Anche gli operatori sanitari – gli stessi che durante il periodo più buoi del Covid erano “angeli” – sono nel mirino dell’intolleranza più ignorante e violenta.

Siccome tutti sanno tutti, soprattutto “perché lo dice Google” o “me lo ha detto mio cugino”, il medico è diventato una figura di secondo piano rispetto alla conoscenza in rete.

Il dottor Giorgio Falcetto è stato ucciso a colpi di accetta nel parcheggio Policlinico San Donato a Milano da un paziente che lo accusava di averlo curato male. “Per colpa tua ho sempre mal di testa e nausea” gli avrebbe detto l’uomo al quale il medico aveva somministrato due flebo per curare una cervicalgia due anni fa. Davvero pervaso dallo spirito natalizio il signor Benedetto Bifronte, questo il nome dell’aggressore.

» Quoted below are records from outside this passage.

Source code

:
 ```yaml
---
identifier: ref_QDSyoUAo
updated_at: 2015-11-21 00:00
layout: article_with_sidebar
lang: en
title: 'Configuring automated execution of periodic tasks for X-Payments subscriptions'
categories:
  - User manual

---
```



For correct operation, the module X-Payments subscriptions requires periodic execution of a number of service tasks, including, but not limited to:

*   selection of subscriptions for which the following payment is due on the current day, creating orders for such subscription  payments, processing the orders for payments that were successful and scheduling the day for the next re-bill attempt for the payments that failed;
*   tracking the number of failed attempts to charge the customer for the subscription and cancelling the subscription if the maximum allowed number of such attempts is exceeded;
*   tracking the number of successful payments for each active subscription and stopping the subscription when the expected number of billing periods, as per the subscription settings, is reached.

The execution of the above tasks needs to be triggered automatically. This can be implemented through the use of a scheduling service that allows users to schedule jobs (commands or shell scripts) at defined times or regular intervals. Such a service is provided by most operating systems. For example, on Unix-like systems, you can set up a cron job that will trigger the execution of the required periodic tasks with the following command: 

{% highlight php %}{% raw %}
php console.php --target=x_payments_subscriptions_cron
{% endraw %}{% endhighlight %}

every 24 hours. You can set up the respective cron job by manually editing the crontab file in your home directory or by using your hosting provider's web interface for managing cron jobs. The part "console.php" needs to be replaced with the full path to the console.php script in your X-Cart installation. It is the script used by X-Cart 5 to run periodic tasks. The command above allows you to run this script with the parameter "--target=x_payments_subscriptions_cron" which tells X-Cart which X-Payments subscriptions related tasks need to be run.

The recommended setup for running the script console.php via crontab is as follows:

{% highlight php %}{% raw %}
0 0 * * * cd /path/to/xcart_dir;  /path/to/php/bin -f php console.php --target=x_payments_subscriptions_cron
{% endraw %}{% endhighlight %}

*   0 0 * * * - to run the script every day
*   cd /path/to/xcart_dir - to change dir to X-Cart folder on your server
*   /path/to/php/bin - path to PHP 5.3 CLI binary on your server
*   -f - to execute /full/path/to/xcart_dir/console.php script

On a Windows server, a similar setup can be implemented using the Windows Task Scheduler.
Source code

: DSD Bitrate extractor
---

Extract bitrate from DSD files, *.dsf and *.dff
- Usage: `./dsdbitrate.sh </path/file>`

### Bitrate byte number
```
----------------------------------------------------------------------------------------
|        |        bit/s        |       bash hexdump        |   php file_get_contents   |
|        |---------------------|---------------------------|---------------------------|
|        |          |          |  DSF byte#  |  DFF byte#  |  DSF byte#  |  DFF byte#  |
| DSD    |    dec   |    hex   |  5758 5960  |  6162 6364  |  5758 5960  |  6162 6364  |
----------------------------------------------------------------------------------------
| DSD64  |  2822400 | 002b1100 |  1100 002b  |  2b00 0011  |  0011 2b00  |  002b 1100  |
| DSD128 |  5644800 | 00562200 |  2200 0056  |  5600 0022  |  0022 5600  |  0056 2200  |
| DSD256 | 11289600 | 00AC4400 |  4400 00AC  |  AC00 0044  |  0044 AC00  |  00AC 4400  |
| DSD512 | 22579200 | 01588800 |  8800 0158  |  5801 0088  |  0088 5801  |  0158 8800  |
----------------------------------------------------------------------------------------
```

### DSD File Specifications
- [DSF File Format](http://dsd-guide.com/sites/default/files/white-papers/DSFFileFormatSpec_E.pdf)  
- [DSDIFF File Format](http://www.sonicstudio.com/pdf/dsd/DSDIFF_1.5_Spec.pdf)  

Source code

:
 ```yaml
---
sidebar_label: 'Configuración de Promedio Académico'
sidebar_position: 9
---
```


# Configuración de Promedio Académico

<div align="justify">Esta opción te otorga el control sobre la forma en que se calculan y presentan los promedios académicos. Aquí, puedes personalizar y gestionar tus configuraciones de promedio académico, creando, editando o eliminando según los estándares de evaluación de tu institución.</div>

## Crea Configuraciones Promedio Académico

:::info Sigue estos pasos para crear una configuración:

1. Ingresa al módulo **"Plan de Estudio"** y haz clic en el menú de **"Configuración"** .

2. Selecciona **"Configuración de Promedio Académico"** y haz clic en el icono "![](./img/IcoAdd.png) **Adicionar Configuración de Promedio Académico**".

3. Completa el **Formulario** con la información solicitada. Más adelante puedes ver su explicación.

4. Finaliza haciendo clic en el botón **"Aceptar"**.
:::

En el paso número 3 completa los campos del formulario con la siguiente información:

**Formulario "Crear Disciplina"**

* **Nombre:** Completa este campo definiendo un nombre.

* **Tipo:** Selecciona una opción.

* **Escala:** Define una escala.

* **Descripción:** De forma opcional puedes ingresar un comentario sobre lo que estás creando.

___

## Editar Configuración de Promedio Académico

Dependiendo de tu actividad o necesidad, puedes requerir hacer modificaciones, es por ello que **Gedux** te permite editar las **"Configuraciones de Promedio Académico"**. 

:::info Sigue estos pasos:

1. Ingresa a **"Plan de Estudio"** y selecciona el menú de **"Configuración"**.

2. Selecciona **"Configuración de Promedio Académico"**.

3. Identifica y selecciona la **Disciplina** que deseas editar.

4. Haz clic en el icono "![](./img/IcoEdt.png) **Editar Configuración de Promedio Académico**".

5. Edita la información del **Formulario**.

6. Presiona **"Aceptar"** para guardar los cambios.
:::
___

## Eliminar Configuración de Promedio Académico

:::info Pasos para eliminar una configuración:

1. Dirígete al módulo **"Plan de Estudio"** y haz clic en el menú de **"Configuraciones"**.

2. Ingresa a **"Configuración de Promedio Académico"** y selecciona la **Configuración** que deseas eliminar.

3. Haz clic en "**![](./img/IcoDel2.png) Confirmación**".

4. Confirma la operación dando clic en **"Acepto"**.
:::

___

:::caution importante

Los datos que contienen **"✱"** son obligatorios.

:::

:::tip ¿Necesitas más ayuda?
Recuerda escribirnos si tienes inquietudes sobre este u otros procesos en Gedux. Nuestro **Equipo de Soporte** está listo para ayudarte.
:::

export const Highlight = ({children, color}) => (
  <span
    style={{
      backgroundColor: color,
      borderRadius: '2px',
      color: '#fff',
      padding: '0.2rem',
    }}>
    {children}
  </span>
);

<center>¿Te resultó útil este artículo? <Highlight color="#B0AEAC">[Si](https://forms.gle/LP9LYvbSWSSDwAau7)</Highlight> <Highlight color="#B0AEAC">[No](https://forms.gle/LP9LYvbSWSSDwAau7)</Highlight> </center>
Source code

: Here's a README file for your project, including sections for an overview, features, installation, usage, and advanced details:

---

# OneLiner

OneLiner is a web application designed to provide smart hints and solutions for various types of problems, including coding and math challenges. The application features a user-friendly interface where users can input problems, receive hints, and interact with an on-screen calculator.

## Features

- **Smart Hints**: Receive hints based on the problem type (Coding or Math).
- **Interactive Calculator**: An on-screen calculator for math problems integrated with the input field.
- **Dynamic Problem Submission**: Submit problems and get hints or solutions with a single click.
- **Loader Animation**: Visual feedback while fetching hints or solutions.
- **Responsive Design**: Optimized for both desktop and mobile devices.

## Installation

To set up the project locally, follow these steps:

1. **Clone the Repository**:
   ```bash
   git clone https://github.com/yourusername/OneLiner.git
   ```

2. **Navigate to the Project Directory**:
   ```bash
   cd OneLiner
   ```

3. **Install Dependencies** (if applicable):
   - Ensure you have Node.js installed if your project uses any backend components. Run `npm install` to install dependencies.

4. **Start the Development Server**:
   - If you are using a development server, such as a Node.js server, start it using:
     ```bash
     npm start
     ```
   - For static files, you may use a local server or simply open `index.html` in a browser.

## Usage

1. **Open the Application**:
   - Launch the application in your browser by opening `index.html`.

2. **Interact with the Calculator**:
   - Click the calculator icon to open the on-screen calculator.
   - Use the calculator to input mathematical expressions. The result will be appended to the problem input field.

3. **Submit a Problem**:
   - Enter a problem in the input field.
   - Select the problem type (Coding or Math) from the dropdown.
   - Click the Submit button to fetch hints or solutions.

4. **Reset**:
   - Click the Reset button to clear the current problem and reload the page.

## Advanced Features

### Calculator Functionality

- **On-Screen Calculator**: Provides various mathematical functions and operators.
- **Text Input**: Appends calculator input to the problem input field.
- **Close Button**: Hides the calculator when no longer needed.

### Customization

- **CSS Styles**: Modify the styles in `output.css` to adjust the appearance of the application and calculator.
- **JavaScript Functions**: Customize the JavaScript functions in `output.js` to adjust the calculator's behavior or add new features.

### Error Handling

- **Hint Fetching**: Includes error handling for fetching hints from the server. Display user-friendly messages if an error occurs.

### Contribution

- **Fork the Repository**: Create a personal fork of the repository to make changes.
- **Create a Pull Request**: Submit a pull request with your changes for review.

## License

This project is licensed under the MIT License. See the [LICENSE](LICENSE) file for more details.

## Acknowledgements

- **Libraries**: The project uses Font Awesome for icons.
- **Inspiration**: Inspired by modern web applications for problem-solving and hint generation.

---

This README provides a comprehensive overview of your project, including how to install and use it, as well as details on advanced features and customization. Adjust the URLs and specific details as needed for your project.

Per alleggerire un po’ concludiamo con le quotidiane risse televisive che animano i cosiddetti “programmi di approfondimento”, durante i quali l’insultarsi reciprocamente la prassi e dove si invitano estetiste a pontificare sui vaccini e attori di serie B ad esprimersi sul conflitto in Ucraina, ovviamente insieme ad economisti da scuola per corrispondenza e filosofi laureati all’università della vita.

C’è solo un modo per sapere se a Natale siamo tutti più buoni: chiediamolo ad un cannibale.